要了解尝试修改 API 密钥或服务标识的用户,请完成以下步骤:

  1. 复制 initiator.id 的值。 此字段包含尝试在帐户中运行此操作的用户的标识。

  2. 获取与用户关联的电子邮件地址。 要完成此步骤,您必须具有帐户中的管理员许可权。 运行以下命令:

    ibmcloud iam users --output json | grep -A 1 InitiatorID
    

    其中,InitiatorID 是 initiator.id 字段的值,格式为 IBMid-XXXXXXXXXX。

    此命令的输出会返回 2 个字段。 ibmUniqueId 字段显示与事件 initiator.name 字段匹配的用户的标识。 email 字段显示与该标识关联的电子邮件地址。

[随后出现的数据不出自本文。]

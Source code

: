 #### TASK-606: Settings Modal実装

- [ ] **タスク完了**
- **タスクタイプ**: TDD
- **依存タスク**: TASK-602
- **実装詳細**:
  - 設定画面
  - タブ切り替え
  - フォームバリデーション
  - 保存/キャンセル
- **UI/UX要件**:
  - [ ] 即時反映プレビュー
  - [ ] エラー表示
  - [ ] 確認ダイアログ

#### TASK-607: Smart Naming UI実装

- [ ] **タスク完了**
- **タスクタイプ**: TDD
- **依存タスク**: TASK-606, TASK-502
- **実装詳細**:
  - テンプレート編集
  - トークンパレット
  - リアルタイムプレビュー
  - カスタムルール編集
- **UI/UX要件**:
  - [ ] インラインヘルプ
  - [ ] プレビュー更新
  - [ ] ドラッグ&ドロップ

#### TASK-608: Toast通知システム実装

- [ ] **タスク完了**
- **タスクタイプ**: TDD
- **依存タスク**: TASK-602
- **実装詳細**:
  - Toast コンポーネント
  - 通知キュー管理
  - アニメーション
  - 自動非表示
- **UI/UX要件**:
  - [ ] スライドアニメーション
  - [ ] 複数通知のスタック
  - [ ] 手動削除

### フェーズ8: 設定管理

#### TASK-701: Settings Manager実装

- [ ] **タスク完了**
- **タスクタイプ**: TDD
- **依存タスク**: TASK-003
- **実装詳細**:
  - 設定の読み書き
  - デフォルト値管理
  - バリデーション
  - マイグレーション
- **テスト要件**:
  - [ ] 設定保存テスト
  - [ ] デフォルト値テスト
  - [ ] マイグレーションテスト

要获取已请求对其执行操作但失败的 API 密钥,请参阅 requestData 中的 prev_instance_name 字段。

资源已锁定。 更新服务标识或 API 密钥的请求失败

服务标识或 API 密钥已锁定时,无法更改其任何属性。 所生成事件的 outcomefailure

根据资源类型,可以获取以下任何消息:

  • 服务标识:收到的消息为 IAM Identity Service: update account-serviceid ServiceIDName -failure,其中 ServiceIDName 是服务标识的名称。
  • 用户 API 密钥:收到的消息为 IAM Identity Service: update user-apikey APIkeyName -failure,其中 APIkeyName 是 API 密钥的名称。
  • 帐户 API 密钥:收到的消息为 IAM Identity Service: update account-apikey APIkeyName -failure,其中 APIkeyName 是 API 密钥的名称。

在该事件中,requestData 中的 lock 字段设置为 true。 这是此操作失败的原因。 要成功更改服务标识的属性,lock 字段必须设置为 false

请注意,severity 字段设置为 critical。 因为有人正在尝试修改帐户中锁定的服务标识。